We also found negative correlations between the sizes of breast (breast area) and overall PD at left entry, left exit and right exit mammograms (Spearman's rank correlation coefficient (r) = -0.36 to -0.52, all p- values < 0.01). This observation is consistent with a previous study [13]. Also, apart from a positive autocorrelation pattern in regional PD that was similar the Caucasian women, significant positive correlations between overall PD and Moran's I values were also found at left entry, left exit and right exit mammograms (Spearman's rank correlation coefficient (r) = 0.44 to 0.70, all p- values < 0.01), implying that the degree of MBD autocorrelation increased with its prevalence.

Discussion and Conclusion

The present study defined spatial distribution and autocorrelation patterns of MBD with the application of a public domain Java-based image processing software, in an attempt to supplement the time-consuming and highly user dependent Culumus method [11,14,15] that is commonly used to dichotomize dense and non-dense breast tissues on mammograms for MBD detection. Nowadays, many computer algorithm approaches are highly correlated with the result generated by the gold standard method- Culumus method [11,14,16] in the segmentation of MBD, therefore the time and demands on experienced readers to perform segmentation of MBD are greatly reduced, resulting in an overall increase in productivity, reliability and reproducibility [11,13,14,17-20]. The only drawback of our proposed method is the requirement of an operator to outline the breast and remove the pectoral muscle.

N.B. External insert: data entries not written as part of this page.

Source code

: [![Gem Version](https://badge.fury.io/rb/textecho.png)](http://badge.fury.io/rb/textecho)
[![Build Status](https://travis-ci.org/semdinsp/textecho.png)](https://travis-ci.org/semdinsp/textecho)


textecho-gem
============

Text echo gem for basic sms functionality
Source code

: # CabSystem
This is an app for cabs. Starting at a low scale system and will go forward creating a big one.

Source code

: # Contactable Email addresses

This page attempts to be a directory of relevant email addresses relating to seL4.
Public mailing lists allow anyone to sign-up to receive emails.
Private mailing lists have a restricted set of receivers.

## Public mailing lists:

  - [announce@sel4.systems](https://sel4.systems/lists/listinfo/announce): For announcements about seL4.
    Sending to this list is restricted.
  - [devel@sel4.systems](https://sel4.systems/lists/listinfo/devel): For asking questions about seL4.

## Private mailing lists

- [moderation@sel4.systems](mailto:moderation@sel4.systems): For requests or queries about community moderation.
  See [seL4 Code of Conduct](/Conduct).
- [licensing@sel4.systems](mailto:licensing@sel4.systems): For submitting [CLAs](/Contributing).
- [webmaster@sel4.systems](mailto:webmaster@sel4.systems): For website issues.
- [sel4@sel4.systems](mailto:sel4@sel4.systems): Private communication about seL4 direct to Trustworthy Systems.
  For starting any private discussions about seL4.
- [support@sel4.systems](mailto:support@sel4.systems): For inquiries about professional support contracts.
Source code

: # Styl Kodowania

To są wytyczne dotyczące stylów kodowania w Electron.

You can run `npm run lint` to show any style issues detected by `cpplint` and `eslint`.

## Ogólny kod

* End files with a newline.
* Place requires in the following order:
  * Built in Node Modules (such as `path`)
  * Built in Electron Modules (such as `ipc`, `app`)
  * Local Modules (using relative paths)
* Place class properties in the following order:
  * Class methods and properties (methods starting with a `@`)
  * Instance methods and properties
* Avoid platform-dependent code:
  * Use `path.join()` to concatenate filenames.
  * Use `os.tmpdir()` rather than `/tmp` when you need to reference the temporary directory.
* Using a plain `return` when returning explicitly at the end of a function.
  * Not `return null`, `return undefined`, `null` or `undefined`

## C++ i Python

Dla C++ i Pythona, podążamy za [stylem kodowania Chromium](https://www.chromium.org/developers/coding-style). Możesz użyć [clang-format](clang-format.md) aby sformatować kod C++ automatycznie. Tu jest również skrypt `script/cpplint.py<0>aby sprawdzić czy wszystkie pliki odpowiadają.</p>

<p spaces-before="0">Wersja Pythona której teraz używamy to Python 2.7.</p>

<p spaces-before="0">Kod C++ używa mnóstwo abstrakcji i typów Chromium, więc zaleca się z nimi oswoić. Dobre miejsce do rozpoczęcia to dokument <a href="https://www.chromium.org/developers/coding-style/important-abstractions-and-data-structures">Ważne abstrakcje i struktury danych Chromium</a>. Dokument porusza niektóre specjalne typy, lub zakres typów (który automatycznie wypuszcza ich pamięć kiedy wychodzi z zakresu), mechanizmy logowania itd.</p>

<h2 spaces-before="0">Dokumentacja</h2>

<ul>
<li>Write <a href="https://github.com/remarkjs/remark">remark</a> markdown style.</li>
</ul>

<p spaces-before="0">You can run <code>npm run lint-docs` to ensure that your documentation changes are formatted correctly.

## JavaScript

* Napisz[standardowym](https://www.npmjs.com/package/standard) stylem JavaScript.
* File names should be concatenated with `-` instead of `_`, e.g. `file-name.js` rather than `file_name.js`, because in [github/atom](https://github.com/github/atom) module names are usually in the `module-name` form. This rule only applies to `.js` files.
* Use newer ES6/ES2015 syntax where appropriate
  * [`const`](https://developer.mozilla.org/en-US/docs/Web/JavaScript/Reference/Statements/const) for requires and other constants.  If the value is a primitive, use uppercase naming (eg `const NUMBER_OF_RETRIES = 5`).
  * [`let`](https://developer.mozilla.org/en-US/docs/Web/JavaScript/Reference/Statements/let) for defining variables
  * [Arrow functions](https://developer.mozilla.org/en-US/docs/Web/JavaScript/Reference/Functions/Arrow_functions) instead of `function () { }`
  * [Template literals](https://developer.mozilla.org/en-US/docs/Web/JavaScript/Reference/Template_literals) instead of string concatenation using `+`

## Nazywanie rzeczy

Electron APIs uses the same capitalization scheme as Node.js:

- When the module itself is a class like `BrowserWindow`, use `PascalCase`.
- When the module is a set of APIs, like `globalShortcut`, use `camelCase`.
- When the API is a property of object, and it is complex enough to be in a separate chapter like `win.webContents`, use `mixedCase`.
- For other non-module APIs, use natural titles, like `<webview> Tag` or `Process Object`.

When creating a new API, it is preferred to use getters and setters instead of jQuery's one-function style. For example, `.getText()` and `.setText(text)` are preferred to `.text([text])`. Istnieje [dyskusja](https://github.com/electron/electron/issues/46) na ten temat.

To solve this, the active contour model that developed by Ferrari et al. [21] can be integrated in our program for the contouring of breast and pectoral muscles automatically with improved accuracy [21,22]. Hence, the ultimate goal of a fully automated and high-throughput program is possible in the future. This study also has two limitations. As it is not mandatory for our referring doctors to document the history of hormonal therapy and diet preference of each patient, the effect of hormonal therapy and dietary factor on breast density fluctuation could not be determined.

From the finding of spatial distribution and autocorrelation patterns, the radio-dense tissues of the breast were generally not evenly distributed throughout the breast. For women with overall PD smaller than 40%, their radio-dense tissues were predominately clustered in the anterior zone, which was roughly the region just behind the nipple. This observation was consistent with the current biological knowledge in normal sized breasts where the majority of mammary glands is clustered behind nipples, and are the major radio-dense tissues.

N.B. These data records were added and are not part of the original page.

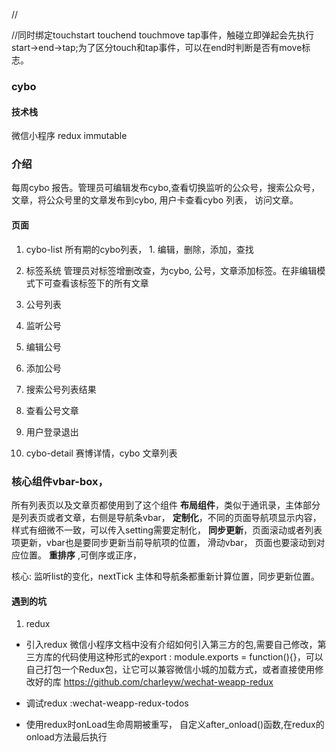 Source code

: //

//同时绑定touchstart touchend touchmove tap事件，触碰立即弹起会先执行start->end->tap;为了区分touch和tap事件，可以在end时判断是否有move标志。
### cybo
#### 技术栈
微信小程序
redux
immutable

### 介绍
每周cybo 报告。管理员可编辑发布cybo,查看切换监听的公众号，搜索公众号，文章，将公众号里的文章发布到cybo, 用户卡查看cybo 列表， 访问文章。
#### 页面
1. cybo-list
 所有期的cybo列表， 1. 编辑，删除，添加，查找

1. 标签系统
  管理员对标签增删改查，为cybo, 公号，文章添加标签。在非编辑模式下可查看该标签下的所有文章

3. 公号列表
  1. 监听公号
  2. 编辑公号
  3. 添加公号
  3. 搜索公号列表结果
  4. 查看公号文章
 
5. 用户登录退出

6. cybo-detail
  赛博详情，cybo 文章列表

### 核心组件vbar-box， 
所有列表页以及文章页都使用到了这个组件
**布局组件**，类似于通讯录，主体部分是列表页或者文章，右侧是导航条vbar，
**定制化**，不同的页面导航项显示内容，样式有细微不一致，可以传入setting需要定制化，
**同步更新**，页面滚动或者列表项更新，vbar也是要同步更新当前导航项的位置， 滑动vbar， 页面也要滚动到对应位置。
**重排序** ,可倒序或正序，

核心: 监听list的变化，nextTick 主体和导航条都重新计算位置，同步更新位置。

#### 遇到的坑
1. redux
  + 引入redux
    微信小程序文档中没有介绍如何引入第三方的包,需要自己修改，第三方库的代码使用这种形式的export : module.exports = function(){}，可以自己打包一个Redux包，让它可以兼容微信小城的加载方式，或者直接使用修改好的库 https://github.com/charleyw/wechat-weapp-redux

  + 调试redux :wechat-weapp-redux-todos

  + 使用redux时onLoad生命周期被重写，
   自定义after_onload()函数,在redux的onload方法最后执行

In summary, the major findings of this study include (1) Chinese women with smaller breast size tend to have breast density clustered in the anterior part of the breast, but those with a larger breast size tend to have breast density clustered near the posterior part of the breast, (2) their left and right breasts were symmetric to each other in terms of the total breast area, overall PD and Moran's I values, and (3) a significant reduction in Moran's I value between the entry and exit mammograms was noted, indicating that their mammographic breast density tends to be less autocorrelated with age.

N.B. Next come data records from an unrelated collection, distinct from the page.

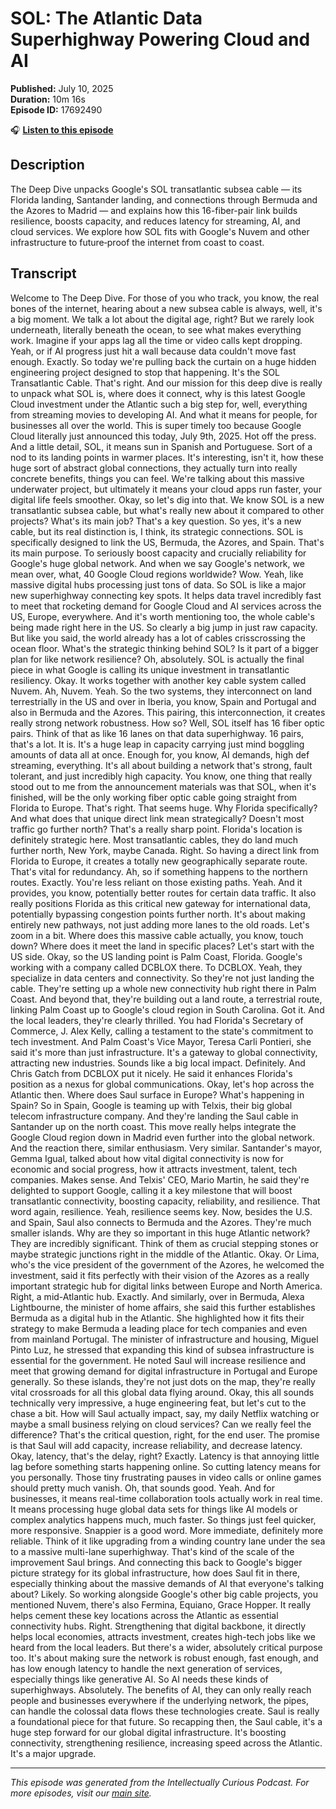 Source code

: # SOL: The Atlantic Data Superhighway Powering Cloud and AI

**Published:** July 10, 2025  
**Duration:** 10m 16s  
**Episode ID:** 17692490

🎧 **[Listen to this episode](https://intellectuallycurious.buzzsprout.com/2529712/episodes/17692490-sol-the-atlantic-data-superhighway-powering-cloud-and-ai)**

## Description

The Deep Dive unpacks Google's SOL transatlantic subsea cable — its Florida landing, Santander landing, and connections through Bermuda and the Azores to Madrid — and explains how this 16-fiber-pair link builds resilience, boosts capacity, and reduces latency for streaming, AI, and cloud services. We explore how SOL fits with Google's Nuvem and other infrastructure to future‑proof the internet from coast to coast.

## Transcript

Welcome to The Deep Dive. For those of you who track, you know, the real bones of the internet, hearing about a new subsea cable is always, well, it's a big moment. We talk a lot about the digital age, right? But we rarely look underneath, literally beneath the ocean, to see what makes everything work. Imagine if your apps lag all the time or video calls kept dropping. Yeah, or if AI progress just hit a wall because data couldn't move fast enough. Exactly. So today we're pulling back the curtain on a huge hidden engineering project designed to stop that happening. It's the SOL Transatlantic Cable. That's right. And our mission for this deep dive is really to unpack what SOL is, where does it connect, why is this latest Google Cloud investment under the Atlantic such a big step for, well, everything from streaming movies to developing AI. And what it means for people, for businesses all over the world. This is super timely too because Google Cloud literally just announced this today, July 9th, 2025. Hot off the press. And a little detail, SOL, it means sun in Spanish and Portuguese. Sort of a nod to its landing points in warmer places. It's interesting, isn't it, how these huge sort of abstract global connections, they actually turn into really concrete benefits, things you can feel. We're talking about this massive underwater project, but ultimately it means your cloud apps run faster, your digital life feels smoother. Okay, so let's dig into that. We know SOL is a new transatlantic subsea cable, but what's really new about it compared to other projects? What's its main job? That's a key question. So yes, it's a new cable, but its real distinction is, I think, its strategic connections. SOL is specifically designed to link the US, Bermuda, the Azores, and Spain. That's its main purpose. To seriously boost capacity and crucially reliability for Google's huge global network. And when we say Google's network, we mean over, what, 40 Google Cloud regions worldwide? Wow. Yeah, like massive digital hubs processing just tons of data. So SOL is like a major new superhighway connecting key spots. It helps data travel incredibly fast to meet that rocketing demand for Google Cloud and AI services across the US, Europe, everywhere. And it's worth mentioning too, the whole cable's being made right here in the US. So clearly a big jump in just raw capacity. But like you said, the world already has a lot of cables crisscrossing the ocean floor. What's the strategic thinking behind SOL? Is it part of a bigger plan for like network resilience? Oh, absolutely. SOL is actually the final piece in what Google is calling its unique investment in transatlantic resiliency. Okay. It works together with another key cable system called Nuvem. Ah, Nuvem. Yeah. So the two systems, they interconnect on land terrestrially in the US and over in Iberia, you know, Spain and Portugal and also in Bermuda and the Azores. This pairing, this interconnection, it creates really strong network robustness. How so? Well, SOL itself has 16 fiber optic pairs. Think of that as like 16 lanes on that data superhighway. 16 pairs, that's a lot. It is. It's a huge leap in capacity carrying just mind boggling amounts of data all at once. Enough for, you know, AI demands, high def streaming, everything. It's all about building a network that's strong, fault tolerant, and just incredibly high capacity. You know, one thing that really stood out to me from the announcement materials was that SOL, when it's finished, will be the only working fiber optic cable going straight from Florida to Europe. That's right. That seems huge. Why Florida specifically? And what does that unique direct link mean strategically? Doesn't most traffic go further north? That's a really sharp point. Florida's location is definitely strategic here. Most transatlantic cables, they do land much further north, New York, maybe Canada. Right. So having a direct link from Florida to Europe, it creates a totally new geographically separate route. That's vital for redundancy. Ah, so if something happens to the northern routes. Exactly. You're less reliant on those existing paths. Yeah. And it provides, you know, potentially better routes for certain data traffic. It also really positions Florida as this critical new gateway for international data, potentially bypassing congestion points further north. It's about making entirely new pathways, not just adding more lanes to the old roads. Let's zoom in a bit. Where does this massive cable actually, you know, touch down? Where does it meet the land in specific places? Let's start with the US side. Okay, so the US landing point is Palm Coast, Florida. Google's working with a company called DCBLOX there. To DCBLOX. Yeah, they specialize in data centers and connectivity. So they're not just landing the cable. They're setting up a whole new connectivity hub right there in Palm Coast. And beyond that, they're building out a land route, a terrestrial route, linking Palm Coast up to Google's cloud region in South Carolina. Got it. And the local leaders, they're clearly thrilled. You had Florida's Secretary of Commerce, J. Alex Kelly, calling a testament to the state's commitment to tech investment. And Palm Coast's Vice Mayor, Teresa Carli Pontieri, she said it's more than just infrastructure. It's a gateway to global connectivity, attracting new industries. Sounds like a big local impact. Definitely. And Chris Gatch from DCBLOX put it nicely. He said it enhances Florida's position as a nexus for global communications. Okay, let's hop across the Atlantic then. Where does Saul surface in Europe? What's happening in Spain? So in Spain, Google is teaming up with Telxis, their big global telecom infrastructure company. And they're landing the Saul cable in Santander up on the north coast. This move really helps integrate the Google Cloud region down in Madrid even further into the global network. And the reaction there, similar enthusiasm. Very similar. Santander's mayor, Gemma Igual, talked about how vital digital connectivity is now for economic and social progress, how it attracts investment, talent, tech companies. Makes sense. And Telxis' CEO, Mario Martin, he said they're delighted to support Google, calling it a key milestone that will boost transatlantic connectivity, boosting capacity, reliability, and resilience. That word again, resilience. Yeah, resilience seems key. Now, besides the U.S. and Spain, Saul also connects to Bermuda and the Azores. They're much smaller islands. Why are they so important in this huge Atlantic network? They are incredibly significant. Think of them as crucial stepping stones or maybe strategic junctions right in the middle of the Atlantic. Okay. Or Lima, who's the vice president of the government of the Azores, he welcomed the investment, said it fits perfectly with their vision of the Azores as a really important strategic hub for digital links between Europe and North America. Right, a mid-Atlantic hub. Exactly. And similarly, over in Bermuda, Alexa Lightbourne, the minister of home affairs, she said this further establishes Bermuda as a digital hub in the Atlantic. She highlighted how it fits their strategy to make Bermuda a leading place for tech companies and even from mainland Portugal. The minister of infrastructure and housing, Miguel Pinto Luz, he stressed that expanding this kind of subsea infrastructure is essential for the government. He noted Saul will increase resilience and meet that growing demand for digital infrastructure in Portugal and Europe generally. So these islands, they're not just dots on the map, they're really vital crossroads for all this global data flying around. Okay, this all sounds technically very impressive, a huge engineering feat, but let's cut to the chase a bit. How will Saul actually impact, say, my daily Netflix watching or maybe a small business relying on cloud services? Can we really feel the difference? That's the critical question, right, for the end user. The promise is that Saul will add capacity, increase reliability, and decrease latency. Okay, latency, that's the delay, right? Exactly. Latency is that annoying little lag before something starts happening online. So cutting latency means for you personally. Those tiny frustrating pauses in video calls or online games should pretty much vanish. Oh, that sounds good. Yeah. And for businesses, it means real-time collaboration tools actually work in real time. It means processing huge global data sets for things like AI models or complex analytics happens much, much faster. So things just feel quicker, more responsive. Snappier is a good word. More immediate, definitely more reliable. Think of it like upgrading from a winding country lane under the sea to a massive multi-lane superhighway. That's kind of the scale of the improvement Saul brings. And connecting this back to Google's bigger picture strategy for its global infrastructure, how does Saul fit in there, especially thinking about the massive demands of AI that everyone's talking about? Likely. So working alongside Google's other big cable projects, you mentioned Nuvem, there's also Fermina, Equiano, Grace Hopper. It really helps cement these key locations across the Atlantic as essential connectivity hubs. Right. Strengthening that digital backbone, it directly helps local economies, attracts investment, creates high-tech jobs like we heard from the local leaders. But there's a wider, absolutely critical purpose too. It's about making sure the network is robust enough, fast enough, and has low enough latency to handle the next generation of services, especially things like generative AI. So AI needs these kinds of superhighways. Absolutely. The benefits of AI, they can only really reach people and businesses everywhere if the underlying network, the pipes, can handle the colossal data flows these technologies create. Saul is really a foundational piece for that future. So recapping then, the Saul cable, it's a huge step forward for our global digital infrastructure. It's boosting connectivity, strengthening resilience, increasing speed across the Atlantic. It's a major upgrade.

---
*This episode was generated from the Intellectually Curious Podcast. For more episodes, visit our [main site](https://intellectuallycurious.buzzsprout.com).*

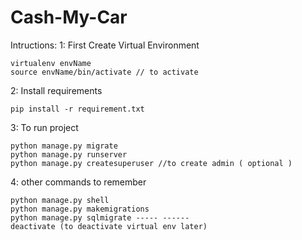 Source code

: # Cash-My-Car

Intructions:
1: First Create Virtual Environment

	virtualenv envName 
	source envName/bin/activate // to activate 

2: Install requirements

	pip install -r requirement.txt

3: To run project

	python manage.py migrate  
	python manage.py runserver
	python manage.py createsuperuser //to create admin ( optional )

4: other commands to remember

	python manage.py shell
	python manage.py makemigrations
	python manage.py sqlmigrate ----- ------
	deactivate (to deactivate virtual env later)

All in all, the knowledge gained from this study will be useful for further study on the distribution of radiodense cancer tissues in the breast and cancer risk. Despite the relative small sample size and lack of robust automated computation program in the segmentation and quantification of MBD, we established a semi-automated program for the segmentation and quantification of MBD, and gathered some pilot data about the spatial distribution and autocorrelation patterns of MBD that could provide additional insights into the effect of aging on MBD distribution in Chinese women. Further study is warranted using larger sample size and different racial groups.